Bonaria Urrai also has a second life, one which she keeps a secret from Maria. Accabadora derives from a Spanish word that means “to finish or complete” (from the book’s glossary). Bonaria is an angel of death, helping her neighbors to die after receiving their and their family’s consent. Like Maria’s adoption it is common knowledge. Everyone in the village knows the role this woman plays, and revere her for it… except, inexplicably in my opinion, Maria. How she finds out and reacts is the climactic moment of the story.
Maria leaves Sardinia and travels to Genoa to become the nanny to a rich family. This amounts to not much more than a strange interlude with little connection to the overall narrative. It ends when she loses her job and is (a bit too conveniently) summoned home to care for the dying Bonaria.
Most of the events I’ve described above are found on the back cover. So I haven’t given much away. Michela Murgia has written a plot- and character- driven novel, very different from what I’ve been reading lately. She has no post-modern, experimental agenda. Her “literary realism” approach make her characters’ motivations and choices important. To sell the plot they must be defined and believable. They were neither, and as a result I had a hard time buying in.
The prose is an entirely different matter. Each paragraph is carefully composed. For example, when Maria first begins to understand her adoptive mother’s secret Murgia allows the girl’s thought processes to unfold slowly while she prepares supper.

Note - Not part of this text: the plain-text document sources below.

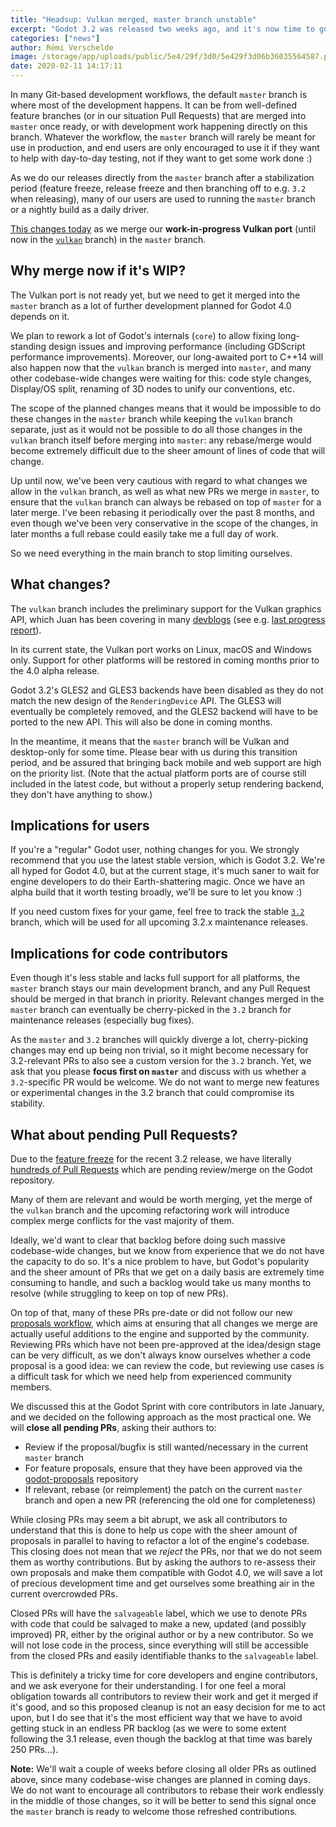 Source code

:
 ```yaml
---
title: "Headsup: Vulkan merged, master branch unstable"
excerpt: "Godot 3.2 was released two weeks ago, and it's now time to go full steam ahead towards our next milestone, Godot 4.0. The Vulkan port which had been worked on in a dedicated branch is now getting merged in our main development branch, which has a few implications on what to expect from the 'master' branch and how pending Pull Requests will be impacted."
categories: ["news"]
author: Rémi Verschelde
image: /storage/app/uploads/public/5e4/29f/3d0/5e429f3d06b36035564587.png
date: 2020-02-11 14:17:11
---
```


In many Git-based development workflows, the default `master` branch is where most of the development happens. It can be from well-defined feature branches (or in our situation Pull Requests) that are merged into `master` once ready, or with development work happening directly on this branch. Whatever the workflow, the `master` branch will rarely be meant for use in production, and end users are only encouraged to use it if they want to help with day-to-day testing, not if they want to get some work done :)

As we do our releases directly from the `master` branch after a stabilization period (feature freeze, release freeze and then branching off to e.g. `3.2` when releasing), many of our users are used to running the `master` branch or a nightly build as a daily driver.

[This changes today](https://github.com/godotengine/godot/pull/36098) as we merge our **work-in-progress Vulkan port** (until now in the [`vulkan`](https://github.com/godotengine/godot/commits/vulkan) branch) in the `master` branch.

## Why merge now if it's WIP?

The Vulkan port is not ready yet, but we need to get it merged into the `master` branch as a lot of further development planned for Godot 4.0 depends on it.

We plan to rework a lot of Godot's internals (`core`) to allow fixing long-standing design issues and improving performance (including GDScript performance improvements). Moreover, our long-awaited port to C++14 will also happen now that the `vulkan` branch is merged into `master`, and many other codebase-wide changes were waiting for this: code style changes, Display/OS split, renaming of 3D nodes to unify our conventions, etc.

The scope of the planned changes means that it would be impossible to do these changes in the `master` branch while keeping the `vulkan` branch separate, just as it would not be possible to do all those changes in the `vulkan` branch itself before merging into `master`: any rebase/merge would become extremely difficult due to the sheer amount of lines of code that will change.

Up until now, we've been very cautious with regard to what changes we allow in the `vulkan` branch, as well as what new PRs we merge in `master`, to ensure that the `vulkan` branch can always be rebased on top of `master` for a later merge. I've been rebasing it periodically over the past 8 months, and even though we've been very conservative in the scope of the changes, in later months a full rebase could easily take me a full day of work.

So we need everything in the main branch to stop limiting ourselves.

## What changes?

The `vulkan` branch includes the preliminary support for the Vulkan graphics API, which Juan has been covering in many [devblogs](/devblog) (see e.g. [last progress report](https://godotengine.org/article/vulkan-progress-report-6)).

In its current state, the Vulkan port works on Linux, macOS and Windows only. Support for other platforms will be restored in coming months prior to the 4.0 alpha release.

Godot 3.2's GLES2 and GLES3 backends have been disabled as they do not match the new design of the `RenderingDevice` API. The GLES3 will eventually be completely removed, and the GLES2 backend will have to be ported to the new API. This will also be done in coming months.

In the meantime, it means that the `master` branch will be Vulkan and desktop-only for some time. Please bear with us during this transition period, and be assured that bringing back mobile and web support are high on the priority list. (Note that the actual platform ports are of course still included in the latest code, but without a properly setup rendering backend, they don't have anything to show.)

## Implications for users

If you're a "regular" Godot user, nothing changes for you. We strongly recommend that you use the latest stable version, which is Godot 3.2. We're all hyped for Godot 4.0, but at the current stage, it's much saner to wait for engine developers to do their Earth-shattering magic. Once we have an alpha build that it worth testing broadly, we'll be sure to let you know :)

If you need custom fixes for your game, feel free to track the stable [`3.2`](https://github.com/godotengine/godot/commits/3.2) branch, which will be used for all upcoming 3.2.x maintenance releases.

## Implications for code contributors

Even though it's less stable and lacks full support for all platforms, the `master` branch stays our main development branch, and any Pull Request should be merged in that branch in priority. Relevant changes merged in the `master` branch can eventually be cherry-picked in the `3.2` branch for maintenance releases (especially bug fixes).

As the `master` and `3.2` branches will quickly diverge a lot, cherry-picking changes may end up being non trivial, so it might become necessary for 3.2-relevant PRs to also see a custom version for the `3.2` branch. Yet, we ask that you please **focus first on `master`** and discuss with us whether a `3.2`-specific PR would be welcome. We do not want to merge new features or experimental changes in the 3.2 branch that could compromise its stability.

## What about pending Pull Requests?

Due to the [feature freeze](https://github.com/godotengine/godot/issues/31592) for the recent 3.2 release, we have literally [hundreds of Pull Requests](https://github.com/godotengine/godot/pulls) which are pending review/merge on the Godot repository.

Many of them are relevant and would be worth merging, yet the merge of the `vulkan` branch and the upcoming refactoring work will introduce complex merge conflicts for the vast majority of them.

Ideally, we'd want to clear that backlog before doing such massive codebase-wide changes, but we know from experience that we do not have the capacity to do so. It's a nice problem to have, but Godot's popularity and the sheer amount of PRs that we get on a daily basis are extremely time consuming to handle, and such a backlog would take us many months to resolve (while struggling to keep on top of new PRs).

On top of that, many of these PRs pre-date or did not follow our new [proposals workflow](https://github.com/godotengine/godot-proposals/), which aims at ensuring that all changes we merge are actually useful additions to the engine and supported by the community. Reviewing PRs which have not been pre-approved at the idea/design stage can be very difficult, as we don't always know ourselves whether a code proposal is a good idea: we can review the code, but reviewing use cases is a difficult task for which we need help from experienced community members.

We discussed this at the Godot Sprint with core contributors in late January, and we decided on the following approach as the most practical one. We will **close all pending PRs**, asking their authors to:

- Review if the proposal/bugfix is still wanted/necessary in the current `master` branch
- For feature proposals, ensure that they have been approved via the [godot-proposals](https://github.com/godotengine/godot-proposals/) repository
- If relevant, rebase (or reimplement) the patch on the current `master` branch and open a new PR (referencing the old one for completeness)

While closing PRs may seem a bit abrupt, we ask all contributors to understand that this is done to help us cope with the sheer amount of proposals in parallel to having to refactor a lot of the engine's codebase. This closing does not mean that we *reject* the PRs, nor that we do not seem them as worthy contributions. But by asking the authors to re-assess their own proposals and make them compatible with Godot 4.0, we will save a lot of precious development time and get ourselves some breathing air in the current overcrowded PRs.

Closed PRs will have the `salvageable` label, which we use to denote PRs with code that could be salvaged to make a new, updated (and possibly improved) PR, either by the original author or by a new contributor. So we will not lose code in the process, since everything will still be accessible from the closed PRs and easily identifiable thanks to the `salvageable` label.

This is definitely a tricky time for core developers and engine contributors, and we ask everyone for their understanding. I for one feel a moral obligation towards all contributors to review their work and get it merged if it's good, and so this proposed cleanup is not an easy decision for me to act upon, but I do see that it's the most efficient way that we have to avoid getting stuck in an endless PR backlog (as we were to some extent following the 3.1 release, even though the backlog at that time was barely 250 PRs...).

**Note:** We'll wait a couple of weeks before closing all older PRs as outlined above, since many codebase-wise changes are planned in coming days. We do not want to encourage all contributors to rebase their work endlessly in the middle of those changes, so it will be better to send this signal once the `master` branch is ready to welcome those refreshed contributions. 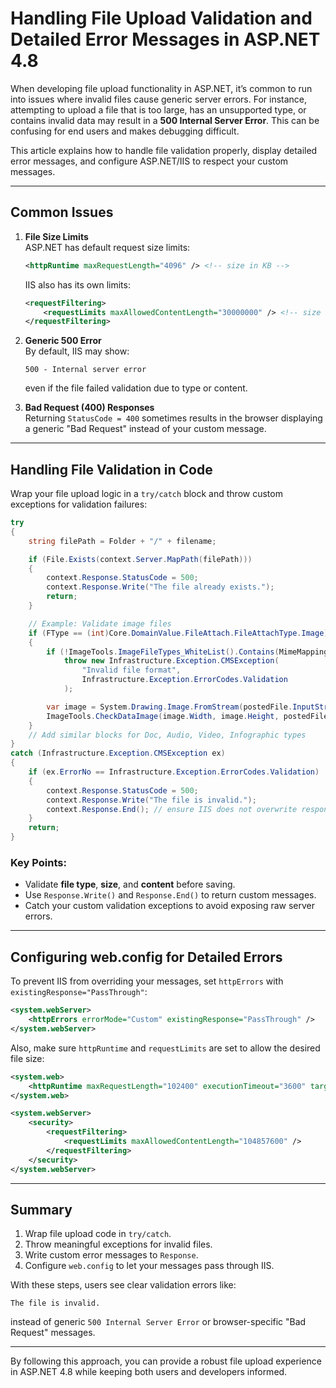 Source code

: # Handling File Upload Validation and Detailed Error Messages in ASP.NET 4.8

When developing file upload functionality in ASP.NET, it’s common to run into issues where invalid files cause generic server errors. For instance, attempting to upload a file that is too large, has an unsupported type, or contains invalid data may result in a **500 Internal Server Error**. This can be confusing for end users and makes debugging difficult.

This article explains how to handle file validation properly, display detailed error messages, and configure ASP.NET/IIS to respect your custom messages.

---

## Common Issues

1. **File Size Limits**  
   ASP.NET has default request size limits:
   ```xml
   <httpRuntime maxRequestLength="4096" /> <!-- size in KB -->
   ```
   IIS also has its own limits:
   ```xml
   <requestFiltering>
       <requestLimits maxAllowedContentLength="30000000" /> <!-- size in bytes -->
   </requestFiltering>
   ```

2. **Generic 500 Error**  
   By default, IIS may show:
   ```
   500 - Internal server error
   ```
   even if the file failed validation due to type or content.

3. **Bad Request (400) Responses**  
   Returning `StatusCode = 400` sometimes results in the browser displaying a generic "Bad Request" instead of your custom message.

---

## Handling File Validation in Code

Wrap your file upload logic in a `try/catch` block and throw custom exceptions for validation failures:

```csharp
try
{
    string filePath = Folder + "/" + filename;

    if (File.Exists(context.Server.MapPath(filePath)))
    {
        context.Response.StatusCode = 500;
        context.Response.Write("The file already exists.");
        return;
    }

    // Example: Validate image files
    if (FType == (int)Core.DomainValue.FileAttach.FileAttachType.Image)
    {
        if (!ImageTools.ImageFileTypes_WhiteList().Contains(MimeMapping.GetMimeMapping(filename)))
            throw new Infrastructure.Exception.CMSException(
                "Invalid file format",
                Infrastructure.Exception.ErrorCodes.Validation
            );

        var image = System.Drawing.Image.FromStream(postedFile.InputStream);
        ImageTools.CheckDataImage(image.Width, image.Height, postedFile.ContentLength);
    }
    // Add similar blocks for Doc, Audio, Video, Infographic types
}
catch (Infrastructure.Exception.CMSException ex)
{
    if (ex.ErrorNo == Infrastructure.Exception.ErrorCodes.Validation)
    {
        context.Response.StatusCode = 500;
        context.Response.Write("The file is invalid.");
        context.Response.End(); // ensure IIS does not overwrite response
    }
    return;
}
```

### Key Points:
- Validate **file type**, **size**, and **content** before saving.  
- Use `Response.Write()` and `Response.End()` to return custom messages.  
- Catch your custom validation exceptions to avoid exposing raw server errors.

---

## Configuring web.config for Detailed Errors

To prevent IIS from overriding your messages, set `httpErrors` with `existingResponse="PassThrough"`:

```xml
<system.webServer>
    <httpErrors errorMode="Custom" existingResponse="PassThrough" />
</system.webServer>
```

Also, make sure `httpRuntime` and `requestLimits` are set to allow the desired file size:

```xml
<system.web>
    <httpRuntime maxRequestLength="102400" executionTimeout="3600" targetFramework="4.8" />
</system.web>

<system.webServer>
    <security>
        <requestFiltering>
            <requestLimits maxAllowedContentLength="104857600" />
        </requestFiltering>
    </security>
</system.webServer>
```

---

## Summary

1. Wrap file upload code in `try/catch`.  
2. Throw meaningful exceptions for invalid files.  
3. Write custom error messages to `Response`.  
4. Configure `web.config` to let your messages pass through IIS.  

With these steps, users see clear validation errors like:

```
The file is invalid.
```

instead of generic `500 Internal Server Error` or browser-specific "Bad Request" messages.

---

By following this approach, you can provide a robust file upload experience in ASP.NET 4.8 while keeping both users and developers informed.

As she cut the onion into thin slices, Maria mulled obsessively over this difference, arranging the ingredients for supper with the same hypnotic slowness with which she was trying to order her thoughts. Andría’s words had been as crazy as the light in his eyes as he was saying them, and they had made no sense to Maria, though when set against certain memories they began to take on some sort of meaning. As she cut the tomato into pieces, she could see again the figure of the old dressmaker huddled by the fire that same morning, fully dressed and with her hair done as if she had just come home, or already knew that she would soon need to go out. Maria had long ago stopped pondering the mysterious nocturnal expeditions of her elderly adoptive mother, but now these suppressed memories came back to hit her like the elastic of a catapult, prompting the thought that Bonaria Urrai might have something serious to hide. It was the first time such a thought had ever struck Maria, and she did not know how to cope with this suspicion which fitted so badly with the confidence she felt in the woman who had taken her to be her daughter. Bonaria could not possibly have lied to her, because there are things you should do and things you should not do, she reminded herself as she dropped the rest of the finally chopped vegetables into the sizzling oil. The wooden spoon evoked fragrances and memories among the browning onions and, as she slowly stirred them, Maria opened herself to both, and remembered an afternoon from many years before, only a few months after she had first become soul-daughter to Tzia Bonaria.
Accabadora is filled with wonderful and delicate moments like this; writing that creates a setting and context that make sense; scenes you can step into. But these moments are hostage to a needlessly convoluted and (if I’m being completely honest) overly theatrical plot. I type my criticisms with trepidation. Accabadora won seven awards, including Italy’s Premio Campiello. No small achievement for Michela Murgia’s freshman novel, one that makes it impossible to dismiss her as an author. The fact remains there is a lot of promise in these first pages. She bears watching.
Publisher: Counterpoint Press, Berkeley (2012)
ISBN: 978 1 61902 050 4
I was sent this for review, but it’s not my usual fare. This review makes me certain It wouldn’t be for me!
LikeLike
I couldn’t imagine you picking this book up – it’s not your thing at all. Accabadora just isn’t edgy enough, plus it’s historical fiction (the ‘Lori’ kiss of death!).